If I were guessing, I'd say the reason might have been because Grant Green recorded Joe Henderson's The Kicker on his Solid album in June 1964 (which then wasn't released until 1979) and Horace Silver record it on Song for My Father in October 1964, an album that wound up becoming a hit. Blue Note may have wanted to avoid having the Hutcherson and Green albums potentially cannibalize Silver's until they knew where Song for My Father would fare in the marketplace. Henderson didn't get around to recording his own song until 1967, for an album of the same name for Milestone Records.

Or it could have been because Green appeared on only three tracks on Hutcherson's album (was he late to the session?). This may have caused the album to sound instrumentally lopsided to producer Alfred Lion, at which point he decided to hold it. Who knows.

What we do know is that Hutcherson's The Kicker was recorded in December 1963 and featured Joe Henderson (ts), Bobby Hutcherson (vib), Duke Pearson (p), Grant Green (g), Bob Cranshaw (b) and Al Harewood (d). The album opens with the standard If Ever I Would Leave You, from Lerner and Loewe's Camelot. It was followed by the introspective Mirrors by Joe Chambers, a Hutcherson swinger; Hutcherson's hip, contemporary tribute to Duke Pearson called For Duke P; Henderson's The Kicker and Step Lightly (both major jazz accomplishments, with the latter being a favorite of mine), and Pearson's Bedouin.

There's something so hip and pleasing about Hutcherson and Henderson together. The sound of Hutcherson's vibes was like sprays of exclamation points while Henderson's saxophone sounds like watercolor paint on a slick surface. His tone moves around in such a fluid way and never dries. Uniting these two was Pearson's joyous piano and the rock solid time of Cranshaw and Harewood. Add Green on guitar and the fuse is lit.

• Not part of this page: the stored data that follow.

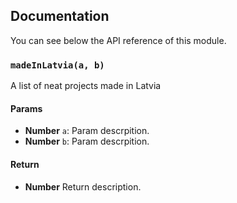 ## Documentation

You can see below the API reference of this module.

### `madeInLatvia(a, b)`
A list of neat projects made in Latvia

#### Params
- **Number** `a`: Param descrpition.
- **Number** `b`: Param descrpition.

#### Return
- **Number** Return description.

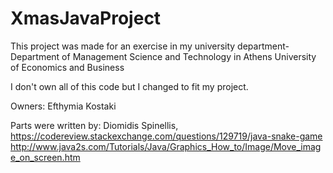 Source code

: # XmasJavaProject
This project was made for an exercise in my university department- Department of Management Science and Technology in Athens University of Economics and Business

I don't own all of this code but I changed to fit my project.

Owners:
Efthymia Kostaki

Parts were written by:
Diomidis Spinellis,
https://codereview.stackexchange.com/questions/129719/java-snake-game
http://www.java2s.com/Tutorials/Java/Graphics_How_to/Image/Move_image_on_screen.htm
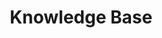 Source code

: ---
layout: blog
permalink: /blog/
searchExclusion: true
menuIndex: 100

title:       "Knowledge Base"
description: "An archive of my personal knowledge base (created and saved as a blog)."
--- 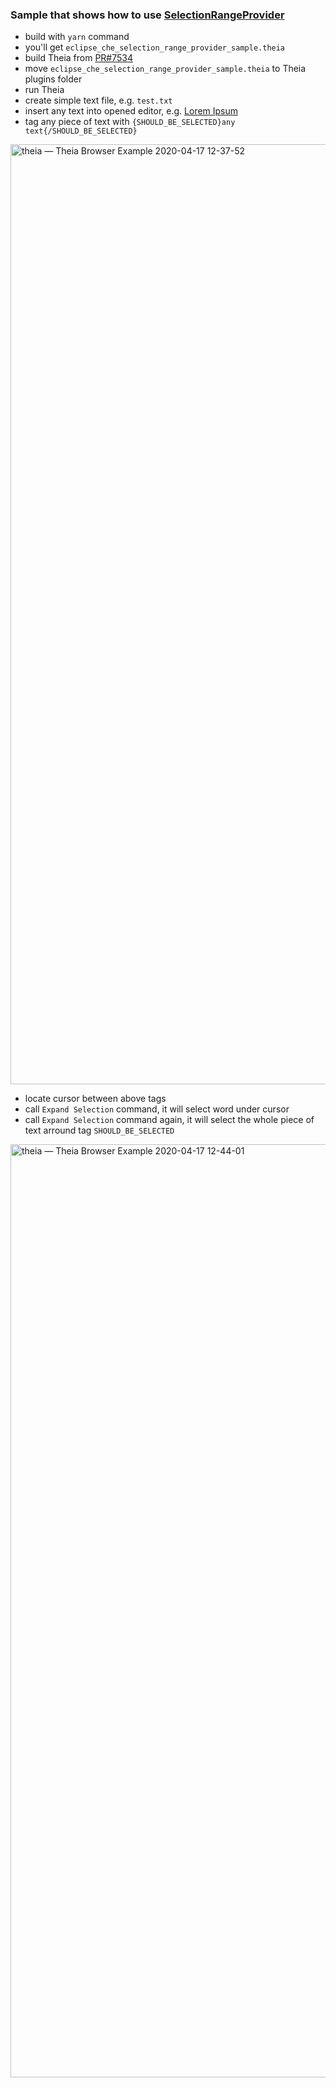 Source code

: ### Sample that shows how to use [SelectionRangeProvider](https://github.com/Microsoft/vscode/blob/8795a9889db74563ddd43eb0a897a2384129a619/src/vs/vscode.d.ts#L3863)

* build with `yarn` command
* you'll get `eclipse_che_selection_range_provider_sample.theia`
* build Theia from [PR#7534](https://github.com/eclipse-theia/theia/pull/7534)
* move `eclipse_che_selection_range_provider_sample.theia` to Theia plugins folder
* run Theia
* create simple text file, e.g. `test.txt`
* insert any text into opened editor, e.g. [Lorem Ipsum](https://www.lipsum.com/feed/html)
* tag any piece of text with `{SHOULD_BE_SELECTED}any text{/SHOULD_BE_SELECTED}`

<img width="1504" alt="theia — Theia Browser Example 2020-04-17 12-37-52" src="https://user-images.githubusercontent.com/1968177/79555679-a6d41780-80a8-11ea-87e6-866edd3c7432.png">

* locate cursor between above tags
* call `Expand Selection` command, it will select word under cursor
* call `Expand Selection` command again, it will select the whole piece of text arround tag `SHOULD_BE_SELECTED`

<img width="1493" alt="theia — Theia Browser Example 2020-04-17 12-44-01" src="https://user-images.githubusercontent.com/1968177/79556027-29f56d80-80a9-11ea-8acf-e601b42b7eef.png">
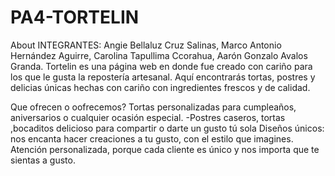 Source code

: # PA4-TORTELIN
About INTEGRANTES: 
Angie Bellaluz Cruz Salinas,
Marco Antonio Hernández Aguirre,
Carolina Tapullima Ccorahua, 
Aarón Gonzalo Avalos Granda.
Tortelin es una página web en donde fue creado con cariño para los que le gusta la repostería artesanal. Aquí encontrarás tortas,  postres y delicias únicas hechas con cariño  con ingredientes frescos y de calidad.

Que ofrecen o oofrecemos? Tortas personalizadas para cumpleaños, aniversarios o cualquier ocasión especial.
-Postres caseros, tortas ,bocaditos delicioso para compartir o darte un gusto tú sola
Diseños únicos: nos encanta hacer creaciones a tu gusto, con el estilo que imagines.
Atención personalizada, porque cada cliente es único y nos importa que te sientas a gusto.
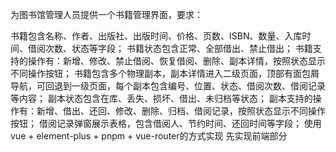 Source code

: 为图书馆管理人员提供一个书籍管理界面，要求：

书籍包含名称、作者、出版社、出版时间、价格、页数、ISBN、数量、入库时间、借阅次数、状态等字段；
书籍状态包含正常、全部借出、禁止借出；
书籍支持的操作有：新增、修改、禁止借阅、恢复借阅、删除、副本详情，按照状态显示不同操作按钮；
书籍包含多个物理副本，副本详情进入二级页面，顶部有面包屑导航，可回退到一级页面，每个副本包含编号、位置、状态、借阅次数、借阅记录等内容；
副本状态包含在库、丢失、损坏、借出、未归档等状态；
副本支持的操作有：新增、借出、还回、修改、删除、归档、借阅记录，按照状态显示不同操作按钮；
借阅记录弹窗展示表格，包含借阅人、节约时间、还回时间等字段；
使用 vue + element-plus + pnpm + vue-router的方式实现 先实现前端部分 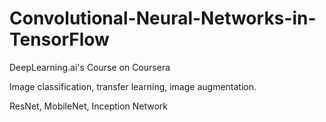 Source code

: # Convolutional-Neural-Networks-in-TensorFlow
DeepLearning.ai's Course on Coursera

Image classification, transfer learning, image augmentation.

ResNet, MobileNet, Inception Network
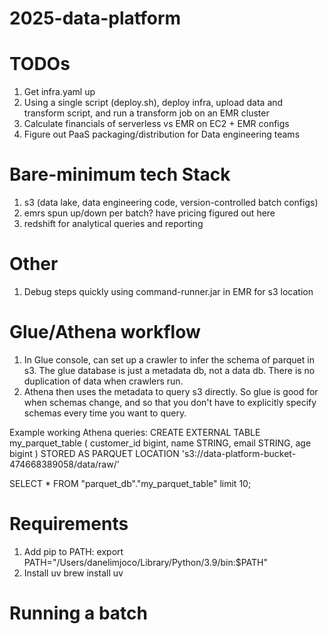 # 2025-data-platform

# TODOs
1. Get infra.yaml up
2. Using a single script (deploy.sh), deploy infra, upload data and transform script, and run a transform job on an EMR cluster
3. Calculate financials of serverless vs EMR on EC2 + EMR configs
4. Figure out PaaS packaging/distribution for Data engineering teams

# Bare-minimum tech Stack
1. s3 (data lake, data engineering code, version-controlled batch configs)
2. emrs spun up/down per batch? have pricing figured out here
3. redshift for analytical queries and reporting

# Other
1. Debug steps quickly using command-runner.jar in EMR for s3 location

# Glue/Athena  workflow
1. In Glue console, can set up a crawler to infer the schema of parquet in s3. The glue database is just a metadata db, not a data db. There is no duplication of data when crawlers run.
2. Athena then uses the metadata to query s3 directly. So glue is good for when schemas change, and so that you don't have to explicitly specify schemas every time you want to query.

Example working Athena queries:
CREATE EXTERNAL TABLE my_parquet_table ( customer_id bigint, name STRING, email STRING, age bigint
) STORED AS PARQUET
LOCATION 's3://data-platform-bucket-474668389058/data/raw/'

SELECT * FROM "parquet_db"."my_parquet_table" limit 10;

# Requirements
1. Add pip to PATH:
export PATH="/Users/danelimjoco/Library/Python/3.9/bin:$PATH"
2. Install uv
brew install uv

# Running a batch


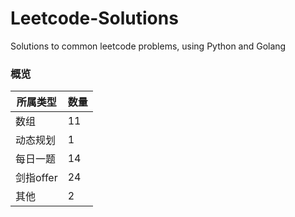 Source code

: # Leetcode-Solutions
Solutions to common leetcode problems, using Python and Golang
### 概览

| 所属类型  | 数量 |
| --------- | ---- |
| 数组      | 11   |
| 动态规划  | 1    |
| 每日一题  | 14   |
| 剑指offer | 24   |
| 其他      | 2    |
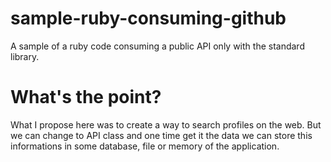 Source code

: # sample-ruby-consuming-github
A sample of a ruby code consuming a public API only with the standard library.

# What's the point?
What I propose here was to create a way to search profiles on the web. But we can change to API class and one time get it the data we can store this informations in some database, file or memory of the application.
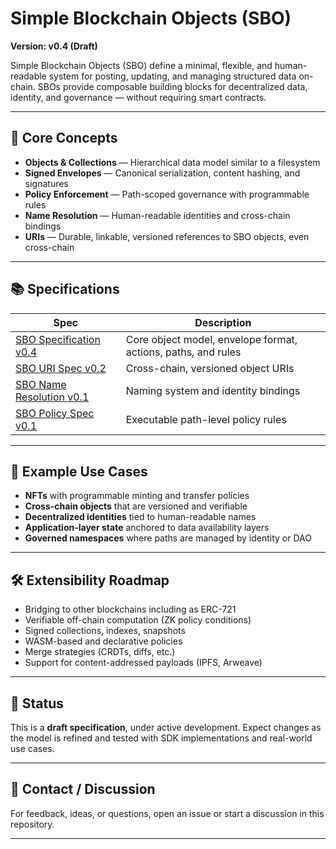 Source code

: # Simple Blockchain Objects (SBO)

**Version: v0.4 (Draft)**

Simple Blockchain Objects (SBO) define a minimal, flexible, and human-readable system for posting, updating, and managing structured data on-chain. SBOs provide composable building blocks for decentralized data, identity, and governance — without requiring smart contracts.

---

## 🧱 Core Concepts

- **Objects & Collections** — Hierarchical data model similar to a filesystem
- **Signed Envelopes** — Canonical serialization, content hashing, and signatures
- **Policy Enforcement** — Path-scoped governance with programmable rules
- **Name Resolution** — Human-readable identities and cross-chain bindings
- **URIs** — Durable, linkable, versioned references to SBO objects, even cross-chain

---

## 📚 Specifications

| Spec | Description |
|------|-------------|
| [SBO Specification v0.4](./SBO%20Specification%20v0.4.md) | Core object model, envelope format, actions, paths, and rules |
| [SBO URI Spec v0.2](./SBO%20URI%20Specification%20v0.2.md) | Cross-chain, versioned object URIs |
| [SBO Name Resolution v0.1](./SBO%20Name%20Resolution%20Specification%20v0.1.md) | Naming system and identity bindings |
| [SBO Policy Spec v0.1](./SBO%20Policy%20Specification%20v0.1.md) | Executable path-level policy rules |

---

## 🧩 Example Use Cases

- **NFTs** with programmable minting and transfer policies
- **Cross-chain objects** that are versioned and verifiable
- **Decentralized identities** tied to human-readable names
- **Application-layer state** anchored to data availability layers
- **Governed namespaces** where paths are managed by identity or DAO

---

## 🛠️ Extensibility Roadmap

- Bridging to other blockchains including as ERC-721
- Verifiable off-chain computation (ZK policy conditions)
- Signed collections, indexes, snapshots
- WASM-based and declarative policies
- Merge strategies (CRDTs, diffs, etc.)
- Support for content-addressed payloads (IPFS, Arweave)

---

## 🧪 Status

This is a **draft specification**, under active development. Expect changes as the model is refined and tested with SDK implementations and real-world use cases.

---

## 🧵 Contact / Discussion

For feedback, ideas, or questions, open an issue or start a discussion in this repository.

---

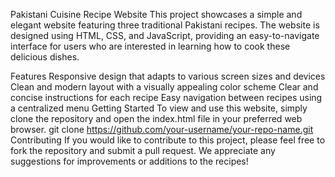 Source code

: Pakistani Cuisine Recipe Website
This project showcases a simple and elegant website featuring three traditional Pakistani recipes. The website is designed using HTML, CSS, and JavaScript, providing an easy-to-navigate interface for users who are interested in learning how to cook these delicious dishes.

Features
Responsive design that adapts to various screen sizes and devices
Clean and modern layout with a visually appealing color scheme
Clear and concise instructions for each recipe
Easy navigation between recipes using a centralized menu
Getting Started
To view and use this website, simply clone the repository and open the index.html file in your preferred web browser.
git clone https://github.com/your-username/your-repo-name.git
Contributing
If you would like to contribute to this project, please feel free to fork the repository and submit a pull request. We appreciate any suggestions for improvements or additions to the recipes!

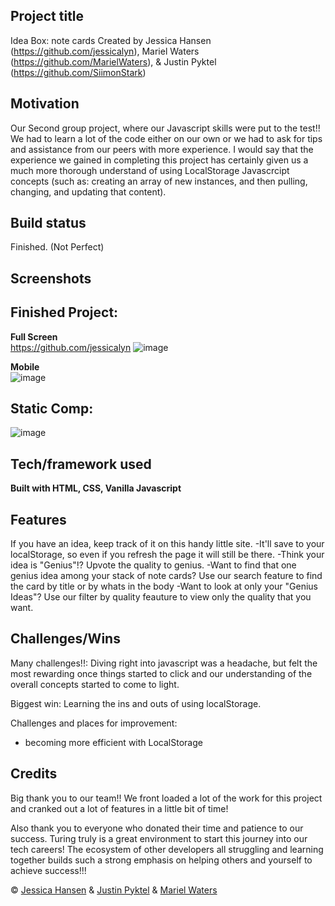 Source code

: ## Project title
Idea Box: note cards
Created by Jessica Hansen (https://github.com/jessicalyn), Mariel Waters (https://github.com/MarielWaters), & Justin Pyktel (https://github.com/SiimonStark)

## Motivation
Our Second group project, where our Javascript skills were put to the test!! We had to learn a lot of the code either on our own or we had to ask for tips and assistance from our peers with more experience. I would say that the experience we gained in completing this project has certainly given us a much more thorough understand of using LocalStorage Javascrcipt concepts (such as: creating an array of new instances, and then pulling, changing, and updating that content).

## Build status
Finished. (Not Perfect)
 
## Screenshots
## Finished Project:
**Full Screen**<br>
https://github.com/jessicalyn
![image](https://user-images.githubusercontent.com/23123990/50647989-45317d80-0f37-11e9-9936-30c436f6a936.png)

**Mobile**<br>
![image](https://user-images.githubusercontent.com/23123990/50648092-8b86dc80-0f37-11e9-8723-c4d18bef64b4.png)

## Static Comp:
![image](https://user-images.githubusercontent.com/23123990/50647194-31851780-0f35-11e9-9f1f-f14a9659141b.png)

## Tech/framework used
<b>Built with HTML, CSS, Vanilla Javascript</b>

## Features
If you have an idea, keep track of it on this handy little site.
-It'll save to your localStorage, so even if you refresh the page it will still be there.
-Think your idea is "Genius"!? Upvote the quality to genius.
-Want to find that one genius idea among your stack of note cards? Use our search feature to find the card by title or by whats in the body
-Want to look at only your "Genius Ideas"? Use our filter by quality feauture to view only the quality that you want.

## Challenges/Wins
Many challenges!!: Diving right into javascript was a headache, but felt the most rewarding once things started to click and our understanding of the overall concepts started to come to light.

Biggest win: Learning the ins and outs of using localStorage.

Challenges and places for improvement:
- becoming more efficient with LocalStorage

## Credits
Big thank you to our team!! We front loaded a lot of the work for this project and cranked out a lot of features in a little bit of time!

Also thank you to everyone who donated their time and patience to our success. Turing truly is a great environment to start this journey into our tech careers! The ecosystem of other developers all struggling and learning together builds such a strong emphasis on helping others and yourself to achieve success!!!

© [Jessica Hansen](https://github.com/jessicalyn) & [Justin Pyktel](https://github.com/SiimonStark) & [Mariel Waters](https://github.com/MarielWaters)
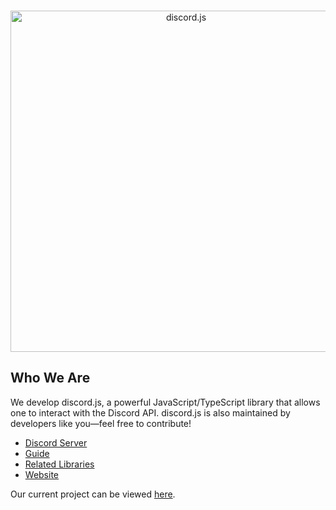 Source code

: <div align="center">
	<br />
	<p>
		<a href="https://discordjs.dev"><img src="https://discord.js.org/static/logo.svg" width="546" alt="discord.js" /></a>
	</p>
</div>

## Who We Are

We develop discord.js, a powerful JavaScript/TypeScript library that allows one to interact with the Discord API. discord.js is also maintained by developers like you—feel free to contribute! 

- [Discord Server]
- [Guide]
- [Related Libraries]
- [Website]

Our current project can be viewed [here][Project].

[Discord server]: https://discord.gg/djs
[Guide]: https://discordjs.guide/#before-you-begin
[Related Libraries]: https://discord.com/developers/docs/topics/community-resources#libraries
[Project]: https://github.com/orgs/discordjs/projects/2
[Website]: https://discordjs.dev
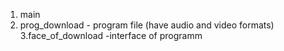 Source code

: 1. main
2. prog_download  - program file
(have audio and video formats)
3.face_of_download -interface of programm
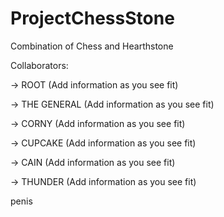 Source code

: ProjectChessStone
=================

Combination of Chess and Hearthstone

Collaborators:

  -> ROOT (Add information as you see fit)
  
  -> THE GENERAL (Add information as you see fit)
  
  -> CORNY (Add information as you see fit)
  
  -> CUPCAKE (Add information as you see fit)
  
  -> CAIN (Add information as you see fit)
  
  -> THUNDER (Add information as you see fit)


penis

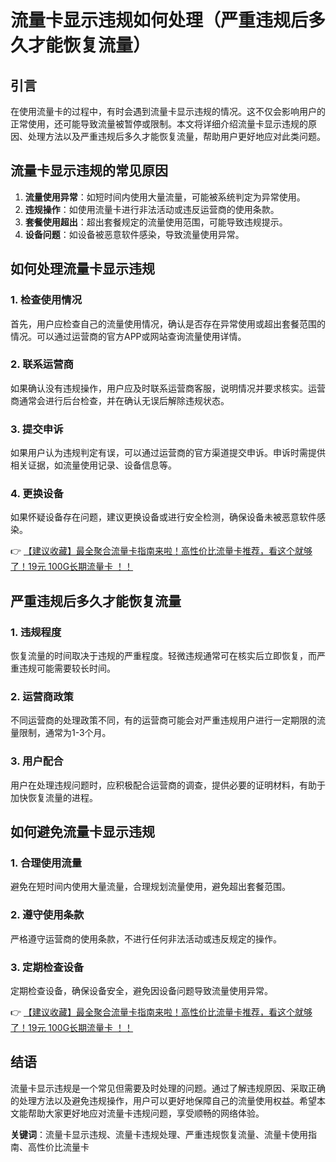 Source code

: # 流量卡显示违规如何处理（严重违规后多久才能恢复流量）

## 引言

在使用流量卡的过程中，有时会遇到流量卡显示违规的情况。这不仅会影响用户的正常使用，还可能导致流量被暂停或限制。本文将详细介绍流量卡显示违规的原因、处理方法以及严重违规后多久才能恢复流量，帮助用户更好地应对此类问题。

## 流量卡显示违规的常见原因

1. **流量使用异常**：如短时间内使用大量流量，可能被系统判定为异常使用。
2. **违规操作**：如使用流量卡进行非法活动或违反运营商的使用条款。
3. **套餐使用超出**：超出套餐规定的流量使用范围，可能导致违规提示。
4. **设备问题**：如设备被恶意软件感染，导致流量使用异常。

## 如何处理流量卡显示违规

### 1. 检查使用情况
首先，用户应检查自己的流量使用情况，确认是否存在异常使用或超出套餐范围的情况。可以通过运营商的官方APP或网站查询流量使用详情。

### 2. 联系运营商
如果确认没有违规操作，用户应及时联系运营商客服，说明情况并要求核实。运营商通常会进行后台检查，并在确认无误后解除违规状态。

### 3. 提交申诉
如果用户认为违规判定有误，可以通过运营商的官方渠道提交申诉。申诉时需提供相关证据，如流量使用记录、设备信息等。

### 4. 更换设备
如果怀疑设备存在问题，建议更换设备或进行安全检测，确保设备未被恶意软件感染。

👉 [【建议收藏】最全聚合流量卡指南来啦！高性价比流量卡推荐，看这个就够了！19元 100G长期流量卡 ！！](https://bit.ly/Liuliangka)

## 严重违规后多久才能恢复流量

### 1. 违规程度
恢复流量的时间取决于违规的严重程度。轻微违规通常可在核实后立即恢复，而严重违规可能需要较长时间。

### 2. 运营商政策
不同运营商的处理政策不同，有的运营商可能会对严重违规用户进行一定期限的流量限制，通常为1-3个月。

### 3. 用户配合
用户在处理违规问题时，应积极配合运营商的调查，提供必要的证明材料，有助于加快恢复流量的进程。

## 如何避免流量卡显示违规

### 1. 合理使用流量
避免在短时间内使用大量流量，合理规划流量使用，避免超出套餐范围。

### 2. 遵守使用条款
严格遵守运营商的使用条款，不进行任何非法活动或违反规定的操作。

### 3. 定期检查设备
定期检查设备，确保设备安全，避免因设备问题导致流量使用异常。

👉 [【建议收藏】最全聚合流量卡指南来啦！高性价比流量卡推荐，看这个就够了！19元 100G长期流量卡 ！！](https://bit.ly/Liuliangka)

## 结语

流量卡显示违规是一个常见但需要及时处理的问题。通过了解违规原因、采取正确的处理方法以及避免违规操作，用户可以更好地保障自己的流量使用权益。希望本文能帮助大家更好地应对流量卡违规问题，享受顺畅的网络体验。

**关键词**：流量卡显示违规、流量卡违规处理、严重违规恢复流量、流量卡使用指南、高性价比流量卡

Hats off to Michael Cuscuna for uncovering and liberating this album at the tail end of the 20th century when he was producing CD reissues for Blue Note. I can't even imagine this one sitting in a vault someplace forgotten.

Bobby Hutcherson died in 2016; Joe Henderson died in 2001, Duke Pearson died in 1980, Grant Green died in 1979, Bob Cranshaw died in 2016 and Al Harewood died in 2014.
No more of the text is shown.